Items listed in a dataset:
☆ ☆ ☆

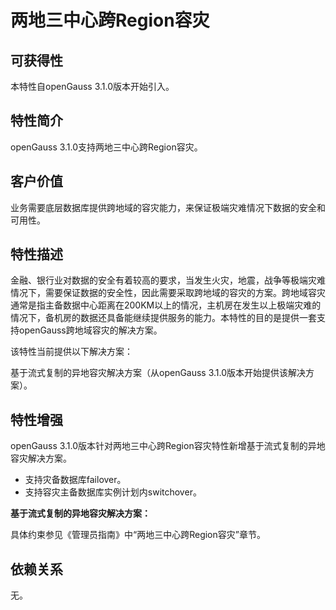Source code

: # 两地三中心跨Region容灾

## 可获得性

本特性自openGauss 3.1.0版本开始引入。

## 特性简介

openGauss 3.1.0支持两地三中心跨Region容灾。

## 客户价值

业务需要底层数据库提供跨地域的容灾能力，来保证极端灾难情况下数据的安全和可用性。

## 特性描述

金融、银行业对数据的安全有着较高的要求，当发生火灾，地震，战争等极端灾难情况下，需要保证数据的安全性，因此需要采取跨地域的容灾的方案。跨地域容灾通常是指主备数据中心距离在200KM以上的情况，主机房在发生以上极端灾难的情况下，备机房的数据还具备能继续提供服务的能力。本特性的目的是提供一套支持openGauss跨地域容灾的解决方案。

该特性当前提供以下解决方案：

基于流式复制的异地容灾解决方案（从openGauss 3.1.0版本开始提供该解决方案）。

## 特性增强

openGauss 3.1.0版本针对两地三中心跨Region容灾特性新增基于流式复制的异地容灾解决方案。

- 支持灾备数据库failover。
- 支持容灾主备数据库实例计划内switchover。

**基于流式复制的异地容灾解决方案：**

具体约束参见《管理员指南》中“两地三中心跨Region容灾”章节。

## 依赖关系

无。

☆ ☆ ☆

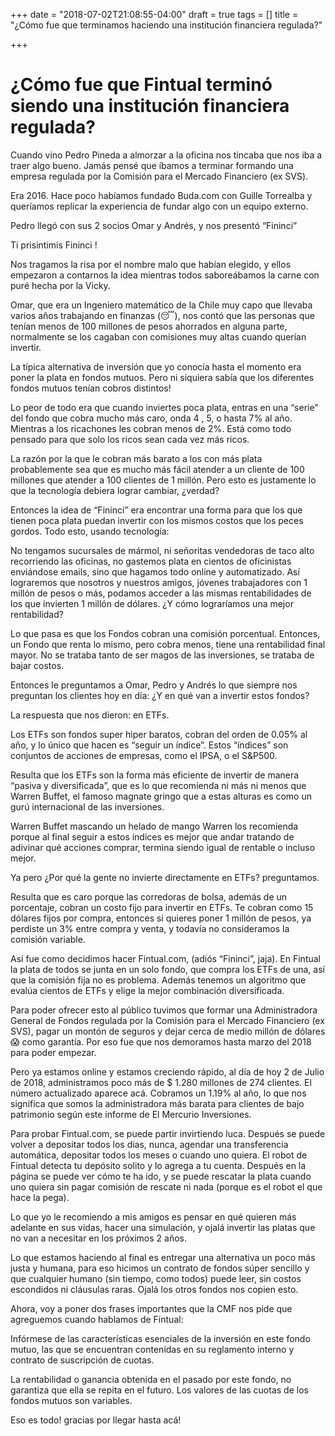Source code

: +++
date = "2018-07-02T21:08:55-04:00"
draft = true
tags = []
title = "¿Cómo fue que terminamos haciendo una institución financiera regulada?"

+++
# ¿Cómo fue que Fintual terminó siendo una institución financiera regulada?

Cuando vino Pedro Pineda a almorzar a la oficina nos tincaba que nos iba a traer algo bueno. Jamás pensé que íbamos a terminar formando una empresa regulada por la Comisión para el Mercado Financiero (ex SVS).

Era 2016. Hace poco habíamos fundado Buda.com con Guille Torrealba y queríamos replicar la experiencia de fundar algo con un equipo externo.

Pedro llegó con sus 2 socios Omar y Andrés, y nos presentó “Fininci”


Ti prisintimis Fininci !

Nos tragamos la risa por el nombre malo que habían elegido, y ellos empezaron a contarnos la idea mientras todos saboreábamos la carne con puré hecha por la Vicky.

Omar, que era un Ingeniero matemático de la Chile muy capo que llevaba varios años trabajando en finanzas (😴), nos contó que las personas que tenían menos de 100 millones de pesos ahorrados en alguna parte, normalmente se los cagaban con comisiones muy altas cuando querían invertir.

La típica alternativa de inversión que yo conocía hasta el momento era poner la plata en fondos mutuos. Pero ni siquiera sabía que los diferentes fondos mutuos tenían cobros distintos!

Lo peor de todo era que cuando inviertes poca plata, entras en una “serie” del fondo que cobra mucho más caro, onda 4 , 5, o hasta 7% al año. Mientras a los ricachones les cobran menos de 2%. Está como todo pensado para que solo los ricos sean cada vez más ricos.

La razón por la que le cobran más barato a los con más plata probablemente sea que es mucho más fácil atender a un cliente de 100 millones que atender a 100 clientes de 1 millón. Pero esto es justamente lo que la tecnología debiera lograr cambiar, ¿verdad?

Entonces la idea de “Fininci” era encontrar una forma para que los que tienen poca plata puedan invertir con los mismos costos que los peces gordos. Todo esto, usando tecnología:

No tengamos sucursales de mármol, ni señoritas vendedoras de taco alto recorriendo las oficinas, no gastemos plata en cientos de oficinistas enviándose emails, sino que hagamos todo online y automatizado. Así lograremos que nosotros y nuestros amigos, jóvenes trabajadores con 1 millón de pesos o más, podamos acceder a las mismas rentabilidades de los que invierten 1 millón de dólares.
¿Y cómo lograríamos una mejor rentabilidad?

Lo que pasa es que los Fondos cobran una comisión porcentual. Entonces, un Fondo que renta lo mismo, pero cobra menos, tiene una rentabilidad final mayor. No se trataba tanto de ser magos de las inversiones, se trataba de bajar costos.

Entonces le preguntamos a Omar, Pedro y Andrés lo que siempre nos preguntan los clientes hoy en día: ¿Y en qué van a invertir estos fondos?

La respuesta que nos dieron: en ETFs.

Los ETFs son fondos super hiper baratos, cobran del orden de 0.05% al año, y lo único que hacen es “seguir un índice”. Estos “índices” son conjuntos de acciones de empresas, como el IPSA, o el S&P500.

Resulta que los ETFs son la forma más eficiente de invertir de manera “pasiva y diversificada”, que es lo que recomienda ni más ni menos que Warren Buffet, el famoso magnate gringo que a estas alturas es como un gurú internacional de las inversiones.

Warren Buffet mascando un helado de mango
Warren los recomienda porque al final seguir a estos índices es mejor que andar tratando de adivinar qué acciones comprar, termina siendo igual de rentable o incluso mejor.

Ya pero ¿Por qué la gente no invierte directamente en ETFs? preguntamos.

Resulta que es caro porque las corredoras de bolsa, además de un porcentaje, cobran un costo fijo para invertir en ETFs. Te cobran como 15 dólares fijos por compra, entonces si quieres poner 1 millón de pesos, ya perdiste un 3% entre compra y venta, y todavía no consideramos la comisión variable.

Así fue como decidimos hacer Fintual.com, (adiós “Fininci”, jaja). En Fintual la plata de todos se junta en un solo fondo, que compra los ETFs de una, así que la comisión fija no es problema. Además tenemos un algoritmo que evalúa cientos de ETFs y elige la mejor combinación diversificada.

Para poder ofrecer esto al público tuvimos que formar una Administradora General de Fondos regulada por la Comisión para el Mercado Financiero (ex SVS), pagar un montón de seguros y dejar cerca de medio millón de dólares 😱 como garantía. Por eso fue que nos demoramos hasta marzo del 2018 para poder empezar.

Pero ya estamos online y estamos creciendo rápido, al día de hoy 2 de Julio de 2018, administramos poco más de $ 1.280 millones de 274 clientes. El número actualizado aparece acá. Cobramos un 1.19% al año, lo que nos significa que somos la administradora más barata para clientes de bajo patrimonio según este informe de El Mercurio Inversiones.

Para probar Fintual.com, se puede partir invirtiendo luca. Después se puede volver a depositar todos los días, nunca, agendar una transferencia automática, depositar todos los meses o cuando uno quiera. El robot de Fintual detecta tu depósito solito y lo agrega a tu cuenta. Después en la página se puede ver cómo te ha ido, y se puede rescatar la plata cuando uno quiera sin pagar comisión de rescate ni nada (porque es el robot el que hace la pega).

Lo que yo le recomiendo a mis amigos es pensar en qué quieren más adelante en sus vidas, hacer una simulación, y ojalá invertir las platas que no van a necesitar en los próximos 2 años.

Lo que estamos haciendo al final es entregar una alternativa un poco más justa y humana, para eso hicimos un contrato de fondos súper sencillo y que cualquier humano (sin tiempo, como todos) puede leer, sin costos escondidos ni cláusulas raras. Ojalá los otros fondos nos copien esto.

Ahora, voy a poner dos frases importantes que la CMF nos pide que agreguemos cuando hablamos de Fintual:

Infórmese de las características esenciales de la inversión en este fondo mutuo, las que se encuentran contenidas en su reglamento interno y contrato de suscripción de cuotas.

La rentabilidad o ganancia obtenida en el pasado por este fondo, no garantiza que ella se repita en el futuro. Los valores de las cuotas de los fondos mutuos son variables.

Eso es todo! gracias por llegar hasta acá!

☆ ☆ ☆

• _INSTRUCTIONS TO FOLLOW_:
Please state only the number of lines above that hold the string "Andrés".

• _OUTPUT_:
2